> Exercise description
Wherever the string "files" occurs in a line of these records, report that line.

═══ Material for this exercise

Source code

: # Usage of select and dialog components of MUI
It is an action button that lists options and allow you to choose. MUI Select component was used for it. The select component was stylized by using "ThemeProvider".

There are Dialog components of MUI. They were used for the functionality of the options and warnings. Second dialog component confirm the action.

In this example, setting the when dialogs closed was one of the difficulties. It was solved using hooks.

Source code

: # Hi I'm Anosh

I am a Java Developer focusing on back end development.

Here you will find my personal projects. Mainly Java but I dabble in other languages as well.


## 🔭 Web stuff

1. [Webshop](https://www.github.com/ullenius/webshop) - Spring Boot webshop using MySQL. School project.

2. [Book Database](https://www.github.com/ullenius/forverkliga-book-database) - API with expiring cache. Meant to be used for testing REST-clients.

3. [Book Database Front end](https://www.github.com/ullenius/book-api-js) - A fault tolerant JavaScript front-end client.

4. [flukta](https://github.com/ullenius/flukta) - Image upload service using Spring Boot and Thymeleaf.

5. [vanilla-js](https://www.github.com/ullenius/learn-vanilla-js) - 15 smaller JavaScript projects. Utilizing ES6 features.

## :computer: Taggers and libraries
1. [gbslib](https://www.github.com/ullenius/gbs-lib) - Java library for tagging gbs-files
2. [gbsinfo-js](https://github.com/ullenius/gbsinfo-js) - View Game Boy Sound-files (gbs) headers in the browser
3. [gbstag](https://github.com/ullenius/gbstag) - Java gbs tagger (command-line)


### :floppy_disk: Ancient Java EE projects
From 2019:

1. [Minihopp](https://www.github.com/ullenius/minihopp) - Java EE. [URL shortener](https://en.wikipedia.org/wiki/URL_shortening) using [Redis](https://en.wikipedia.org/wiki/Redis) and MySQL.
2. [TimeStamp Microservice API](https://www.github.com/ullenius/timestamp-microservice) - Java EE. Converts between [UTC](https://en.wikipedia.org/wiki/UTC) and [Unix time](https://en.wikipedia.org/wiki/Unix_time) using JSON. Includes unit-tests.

══════
═══ Material for this exercise

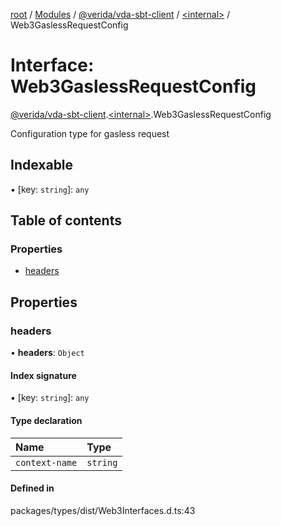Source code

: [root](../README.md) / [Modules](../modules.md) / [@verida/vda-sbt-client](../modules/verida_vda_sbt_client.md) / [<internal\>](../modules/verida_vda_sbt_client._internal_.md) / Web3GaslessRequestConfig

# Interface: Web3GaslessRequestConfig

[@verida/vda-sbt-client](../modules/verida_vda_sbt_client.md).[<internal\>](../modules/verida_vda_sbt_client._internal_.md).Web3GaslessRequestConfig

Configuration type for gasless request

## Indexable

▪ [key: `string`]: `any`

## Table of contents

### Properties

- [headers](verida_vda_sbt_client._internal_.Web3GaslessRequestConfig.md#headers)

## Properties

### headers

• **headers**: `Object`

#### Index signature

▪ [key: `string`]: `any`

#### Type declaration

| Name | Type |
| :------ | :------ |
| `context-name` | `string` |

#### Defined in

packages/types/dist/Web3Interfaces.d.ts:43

══════

> Task output
1. [gbslib](https://www.github.com/ullenius/gbs-lib) - Java library for tagging gbs-files
2. [gbsinfo-js](https://github.com/ullenius/gbsinfo-js) - View Game Boy Sound-files (gbs) headers in the browser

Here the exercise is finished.